Like a long, slow walk through a cool forest or an afternoon snoozing in the grass watching clouds, Susumu Yokota’s The Boy and The Tree LP is a mystical, earthy and folksy Japanese ambient journey.
Magic Thread, Sakura and last year’s Grinning Cat albums have earnt Yokota a special place in people’s collections all over the world, making him the Leaf label’s biggest selling artist. Brian Eno and Radiohead are said to be fans. The Wire named Sakura album of the year and he has supported Philip Glass in concert. It’s certainly encouraging to see people’s desire for ambient music extend past the recent glut of generic Ibiza chill out compilations.
Yokota would be better known by some for his house production. German trance ‘meister’ Sven Vath released Yokota’s first house album on Eye-Q in 1992. There have been innumerable compilation appearances and remixes, some under such curious aliases as Ringo, Prism and Sonicsufi. But despite the growing popularity of his beatless releases, Yokota has no intention of giving up house. ‘I’m still producing house and want to continue for a long time,’ says Yokota. ‘It feels natural for me to do both dance and ambient, it’s a balance that exists within me.’

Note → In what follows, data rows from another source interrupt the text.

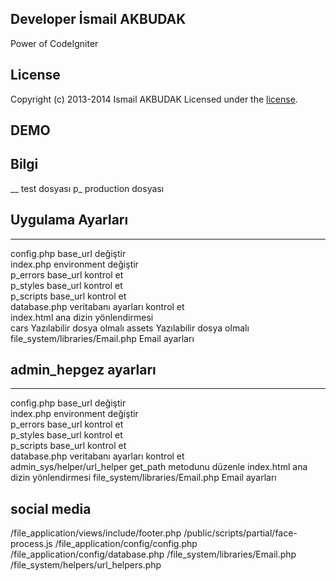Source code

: ## Developer İsmail AKBUDAK

Power of CodeIgniter

## License

Copyright (c) 2013-2014 Ismail AKBUDAK
Licensed under the [license](https://github.com/ismailakbudak/Travel/blob/master/LICENSE.txt).

## DEMO


## Bilgi 
__ test dosyası
p_ production dosyası

## Uygulama  Ayarları
------------------------------------------------------- 
config.php                           base_url değiştir					
index.php                            environment değiştir				
p_errors                             base_url kontrol et 				
p_styles                             base_url kontrol et 				
p_scripts                            base_url kontrol et 				  
database.php                         veritabanı ayarları kontrol et 		 
index.html                           ana dizin yönlendirmesi 			
cars                                 Yazılabilir dosya olmalı
assets                               Yazılabilir dosya olmalı
file_system/libraries/Email.php      Email ayarları

## admin_hepgez ayarları
--------------------------------------------------------
config.php                           base_url değiştir					                                        
index.php                            environment değiştir		                                       
p_errors                             base_url kontrol et 		                                      
p_styles                             base_url kontrol et 		                                      
p_scripts                            base_url kontrol et 		                                       
database.php                         veritabanı ayarları kontrol et                                          
admin_sys/helper/url_helper          get_path metodunu düzenle
index.html                           ana dizin yönlendirmesi
file_system/libraries/Email.php      Email ayarları



## social media
/file_application/views/include/footer.php
/public/scripts/partial/face-process.js
/file_application/config/config.php
/file_application/config/database.php
/file_system/libraries/Email.php
/file_system/helpers/url_helpers.php
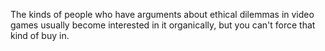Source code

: The kinds of people who have arguments about ethical dilemmas in video games usually become interested in it organically, but you can't force that kind of buy in.

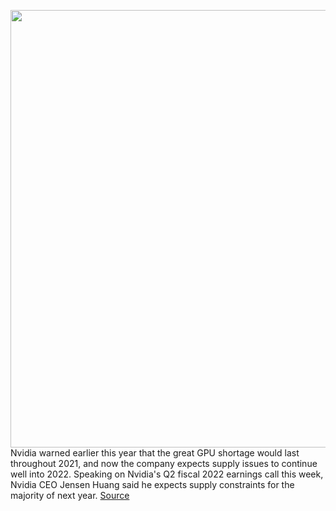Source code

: <img src='https://cdn.vox-cdn.com/thumbor/Y8HSRGJGLdHmQlIkOFoA-jUtBzA=/0x0:2640x1749/1200x800/filters:focal(1109x664:1531x1086)/cdn.vox-cdn.com/uploads/chorus_image/image/69746324/twarren_rtx3080.0.jpg' width='700px' /><br/>
Nvidia warned earlier this year that the great GPU shortage would last throughout 2021, and now the company expects supply issues to continue well into 2022. Speaking on Nvidia's Q2 fiscal 2022 earnings call this week, Nvidia CEO Jensen Huang said he expects supply constraints for the majority of next year.
<a href='https://www.theverge.com/2021/8/19/22632047/nvidia-gpu-supply-rtx-30-series-constraints-2022'> Source <a/>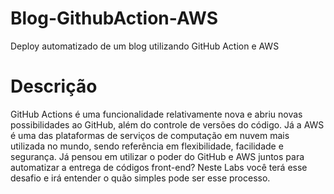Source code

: # Blog-GithubAction-AWS
Deploy automatizado de um blog utilizando GitHub Action e AWS

# Descrição
GitHub Actions é uma funcionalidade relativamente nova e abriu novas possibilidades ao GitHub, além do controle de versões do código. Já a AWS é uma das plataformas de serviços de computação em nuvem mais utilizada no mundo, sendo referência em flexibilidade, facilidade e segurança. Já pensou em utilizar o poder do GitHub e AWS juntos para automatizar a entrega de códigos front-end? Neste Labs você terá esse desafio e irá entender o quão simples pode ser esse processo.
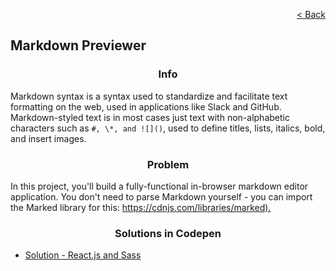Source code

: <p align="right">
  <a href="../home.md">< Back</a>
</p>

<h2>Markdown Previewer</h2>

<h3 align="center">Info</h3>

<p>Markdown syntax is a syntax used to standardize and facilitate text formatting on the web, used in applications like Slack and GitHub. Markdown-styled text is in most cases just text with non-alphabetic characters such as <code>#, \*, and ![]()</code>, used to define titles, lists, italics, bold, and insert images.</p>

<h3 align="center">Problem</h3>

<p>In this project, you'll build a fully-functional in-browser markdown editor application. You don't need to parse Markdown yourself - you can import the Marked library for this: <a href="https://cdnjs.com/libraries/marked).">https://cdnjs.com/libraries/marked).</a></p>

<h3 align="center">Solutions in Codepen</h3>

- [Solution - React.js and Sass](https://codepen.io/wesleydmscn/full/gOzvWGm)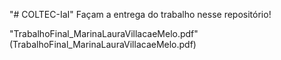 "# COLTEC-IaI"
Façam a entrega do trabalho nesse repositório!

"TrabalhoFinal_MarinaLauraVillacaeMelo.pdf"(TrabalhoFinal_MarinaLauraVillacaeMelo.pdf)
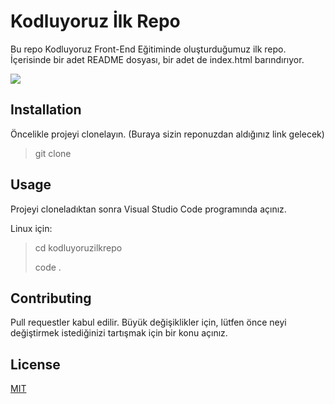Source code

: # Kodluyoruz İlk Repo

Bu repo Kodluyoruz Front-End Eğitiminde oluşturduğumuz ilk repo. İçerisinde bir adet README dosyası, bir adet de index.html barındırıyor.

![](https://i.hizliresim.com/4skv01n.png)

## Installation

Öncelikle projeyi clonelayın. (Buraya sizin reponuzdan aldığınız link gelecek)

> git clone 

## Usage

Projeyi cloneladıktan sonra Visual Studio Code programında açınız.

Linux için:

> cd kodluyoruzilkrepo
>
> code .

## Contributing

Pull requestler kabul edilir. Büyük değişiklikler için, lütfen önce neyi değiştirmek istediğinizi tartışmak için bir konu açınız.

## License

[MIT](https://choosealicense.com/licenses/mit/)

Following in the footsteps of thousands of years of Japanese folk music, Yokota’s ambient output captures the serene natural beauty of his homeland. Having recently returned from living in Europe, Yokota now visits the mountainside ‘a few times a week’, travelling from his home in the Tokyo suburbs. ‘The smell of grass and trees, the air in the woods makes my mind clear’, says Yokota, ‘and it gives good effects for making music. Walking amongst the big trees, I can hear my heartbeat and the echoes of the earth.’Yokota is a man with his fingers in the soil, as much as on the keyboard.

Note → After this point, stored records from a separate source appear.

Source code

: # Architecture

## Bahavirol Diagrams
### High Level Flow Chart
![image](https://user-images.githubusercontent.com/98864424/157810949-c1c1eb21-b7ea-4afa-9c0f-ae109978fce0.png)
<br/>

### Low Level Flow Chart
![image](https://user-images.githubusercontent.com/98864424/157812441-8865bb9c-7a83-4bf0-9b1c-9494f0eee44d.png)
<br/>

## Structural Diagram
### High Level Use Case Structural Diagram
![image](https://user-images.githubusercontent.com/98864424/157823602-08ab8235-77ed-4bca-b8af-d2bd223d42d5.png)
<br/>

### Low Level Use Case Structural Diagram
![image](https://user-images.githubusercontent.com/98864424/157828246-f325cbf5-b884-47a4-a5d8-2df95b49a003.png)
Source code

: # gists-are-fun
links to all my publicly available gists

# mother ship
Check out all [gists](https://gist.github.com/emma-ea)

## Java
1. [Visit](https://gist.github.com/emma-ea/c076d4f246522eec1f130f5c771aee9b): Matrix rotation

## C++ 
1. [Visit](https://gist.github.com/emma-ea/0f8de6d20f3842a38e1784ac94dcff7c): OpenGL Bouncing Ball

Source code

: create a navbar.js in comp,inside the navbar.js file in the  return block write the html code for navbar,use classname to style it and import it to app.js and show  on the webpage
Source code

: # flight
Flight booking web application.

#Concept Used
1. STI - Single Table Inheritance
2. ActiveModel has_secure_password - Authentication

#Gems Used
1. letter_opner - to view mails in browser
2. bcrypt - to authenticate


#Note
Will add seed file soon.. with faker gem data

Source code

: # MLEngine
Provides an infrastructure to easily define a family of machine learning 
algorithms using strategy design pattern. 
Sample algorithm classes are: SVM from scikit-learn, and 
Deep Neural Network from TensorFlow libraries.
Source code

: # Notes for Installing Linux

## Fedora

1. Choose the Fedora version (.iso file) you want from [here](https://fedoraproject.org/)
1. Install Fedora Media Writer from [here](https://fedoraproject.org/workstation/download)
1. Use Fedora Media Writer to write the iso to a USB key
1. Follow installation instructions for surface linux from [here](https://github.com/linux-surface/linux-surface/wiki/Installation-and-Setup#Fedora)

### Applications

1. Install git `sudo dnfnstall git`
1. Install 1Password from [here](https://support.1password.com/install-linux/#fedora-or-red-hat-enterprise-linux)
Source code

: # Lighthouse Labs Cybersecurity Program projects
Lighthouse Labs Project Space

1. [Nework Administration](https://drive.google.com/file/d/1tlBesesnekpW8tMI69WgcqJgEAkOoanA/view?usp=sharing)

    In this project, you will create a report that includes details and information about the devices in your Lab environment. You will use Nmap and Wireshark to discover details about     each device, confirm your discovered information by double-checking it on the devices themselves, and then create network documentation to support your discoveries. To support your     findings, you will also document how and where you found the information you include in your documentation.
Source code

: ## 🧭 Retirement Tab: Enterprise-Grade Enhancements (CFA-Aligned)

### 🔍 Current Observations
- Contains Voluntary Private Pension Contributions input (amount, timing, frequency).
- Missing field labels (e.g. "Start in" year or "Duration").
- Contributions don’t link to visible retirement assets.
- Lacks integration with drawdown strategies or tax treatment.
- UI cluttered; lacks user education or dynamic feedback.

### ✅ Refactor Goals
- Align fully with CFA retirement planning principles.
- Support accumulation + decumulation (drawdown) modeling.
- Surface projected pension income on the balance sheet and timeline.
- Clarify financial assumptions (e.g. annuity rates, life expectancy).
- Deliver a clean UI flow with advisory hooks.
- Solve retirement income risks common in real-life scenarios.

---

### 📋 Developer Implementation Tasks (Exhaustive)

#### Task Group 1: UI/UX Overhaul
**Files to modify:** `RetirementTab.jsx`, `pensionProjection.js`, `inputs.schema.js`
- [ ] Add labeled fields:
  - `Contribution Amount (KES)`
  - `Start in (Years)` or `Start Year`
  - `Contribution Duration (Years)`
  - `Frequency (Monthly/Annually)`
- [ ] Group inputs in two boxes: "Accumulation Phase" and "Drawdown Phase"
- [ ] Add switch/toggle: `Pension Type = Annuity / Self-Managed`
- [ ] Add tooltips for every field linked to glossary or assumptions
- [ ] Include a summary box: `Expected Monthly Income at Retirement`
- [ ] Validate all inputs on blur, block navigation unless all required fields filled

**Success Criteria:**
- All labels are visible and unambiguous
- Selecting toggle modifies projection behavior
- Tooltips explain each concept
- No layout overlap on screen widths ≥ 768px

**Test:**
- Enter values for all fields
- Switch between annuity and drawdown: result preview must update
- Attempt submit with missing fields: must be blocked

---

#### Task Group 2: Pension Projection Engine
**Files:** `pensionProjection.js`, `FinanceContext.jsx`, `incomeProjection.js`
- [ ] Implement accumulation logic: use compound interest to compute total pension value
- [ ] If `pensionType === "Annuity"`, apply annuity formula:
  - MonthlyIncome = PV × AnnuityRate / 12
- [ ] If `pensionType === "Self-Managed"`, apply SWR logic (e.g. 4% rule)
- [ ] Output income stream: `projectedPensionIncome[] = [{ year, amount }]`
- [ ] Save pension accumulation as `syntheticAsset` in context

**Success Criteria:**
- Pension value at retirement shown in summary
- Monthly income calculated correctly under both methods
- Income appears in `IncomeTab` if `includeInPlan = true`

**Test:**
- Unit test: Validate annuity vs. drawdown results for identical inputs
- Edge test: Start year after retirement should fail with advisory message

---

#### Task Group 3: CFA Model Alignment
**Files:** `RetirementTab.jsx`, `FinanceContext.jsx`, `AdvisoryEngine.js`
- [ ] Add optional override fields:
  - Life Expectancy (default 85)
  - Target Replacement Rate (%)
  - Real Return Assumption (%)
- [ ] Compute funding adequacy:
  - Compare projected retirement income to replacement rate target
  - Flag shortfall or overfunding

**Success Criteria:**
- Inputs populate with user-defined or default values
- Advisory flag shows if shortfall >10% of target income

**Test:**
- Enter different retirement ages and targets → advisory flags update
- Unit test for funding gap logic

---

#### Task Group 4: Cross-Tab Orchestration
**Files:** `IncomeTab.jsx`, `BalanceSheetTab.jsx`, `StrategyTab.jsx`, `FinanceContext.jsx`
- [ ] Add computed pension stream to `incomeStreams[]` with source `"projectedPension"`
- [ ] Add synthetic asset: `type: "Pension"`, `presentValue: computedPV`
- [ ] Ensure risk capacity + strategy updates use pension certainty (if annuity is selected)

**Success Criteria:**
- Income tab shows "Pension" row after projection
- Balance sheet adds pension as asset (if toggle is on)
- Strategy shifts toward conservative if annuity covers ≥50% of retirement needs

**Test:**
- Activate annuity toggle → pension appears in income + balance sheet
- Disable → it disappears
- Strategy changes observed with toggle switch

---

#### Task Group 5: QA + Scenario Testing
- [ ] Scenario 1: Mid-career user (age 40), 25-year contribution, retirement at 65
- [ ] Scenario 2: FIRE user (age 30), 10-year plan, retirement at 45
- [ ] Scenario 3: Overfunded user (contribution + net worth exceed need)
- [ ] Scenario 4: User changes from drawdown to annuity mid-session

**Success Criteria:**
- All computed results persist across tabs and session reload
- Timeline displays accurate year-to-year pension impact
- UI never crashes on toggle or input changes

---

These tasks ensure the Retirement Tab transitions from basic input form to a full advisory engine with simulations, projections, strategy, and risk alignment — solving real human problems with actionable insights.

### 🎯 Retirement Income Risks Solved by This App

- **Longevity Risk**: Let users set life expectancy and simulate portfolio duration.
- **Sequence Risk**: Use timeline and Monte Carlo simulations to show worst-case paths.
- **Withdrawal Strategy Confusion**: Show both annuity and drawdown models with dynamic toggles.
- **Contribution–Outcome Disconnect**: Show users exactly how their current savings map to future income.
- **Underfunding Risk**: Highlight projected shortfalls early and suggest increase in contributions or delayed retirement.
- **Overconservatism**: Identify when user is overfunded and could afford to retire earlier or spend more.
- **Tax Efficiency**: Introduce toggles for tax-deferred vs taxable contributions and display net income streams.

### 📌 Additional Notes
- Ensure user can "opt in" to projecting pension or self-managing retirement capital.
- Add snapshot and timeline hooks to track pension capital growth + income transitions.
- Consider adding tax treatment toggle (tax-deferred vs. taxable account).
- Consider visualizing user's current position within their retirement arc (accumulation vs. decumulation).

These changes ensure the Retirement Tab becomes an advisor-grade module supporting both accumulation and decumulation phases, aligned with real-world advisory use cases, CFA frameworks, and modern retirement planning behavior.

Equally inspiring for Yokota on his The Boy and The Tree, was cult anime film Mononokehime, which explores the ‘beautiful thing’ that happens when in-tune humans meet the raging gods of nature. ‘I’m trying to achieve that beautiful thing. There is always fear, rage, and ugliness existing behind beauty. I have been trying to express ki-do-ai-raku (the four emotions; joy, anger, sorrow, and happiness) through music. I would like to express even one’s hidden emotion with reality. It’s my eternal goal.’
Somehow Yokota does succeed in capturing the unseen, the mystical, the ‘ugliness behind beauty’. The Boy and The Tree features moments of extreme fluid dreaminess, with sounds that seem to echo back to you from a far off mountain. In other moments the building rhythms and chanting are unsettling and full of dread. The combination of sampled African and Asian voices, traditional string and wind instruments, combined with Yokota’s own beats and guitar playing do not fail to express ‘the origin, root, and hidden parts of nature and humans,’ as well as sounding fantastic.
In many ways The Boy and The Tree could be likened to a soundtrack to a Baraka-style film on Japan. This filmic quality is something Yokota would be very interested in perusing. ‘I want to work on a film soundtrack very much,’confirms Yokota. ‘I would like to work with Jean Pierre Jeunet and Vinsent Giaro and if it’s possible, to work with an old director, Parajdanov. As I always produce my album like a film soundtrack, I dream that a film which has my all soundtrack music will be produced.’ However The Boy and The Tree is so evocative of Yokota’s landscapes you will be able to clearly imagine your own film.
So get yourself a big nori roll. Light up the incense. Assume the lotus position. Put the headphones on and be ready for a spiritual musical experience.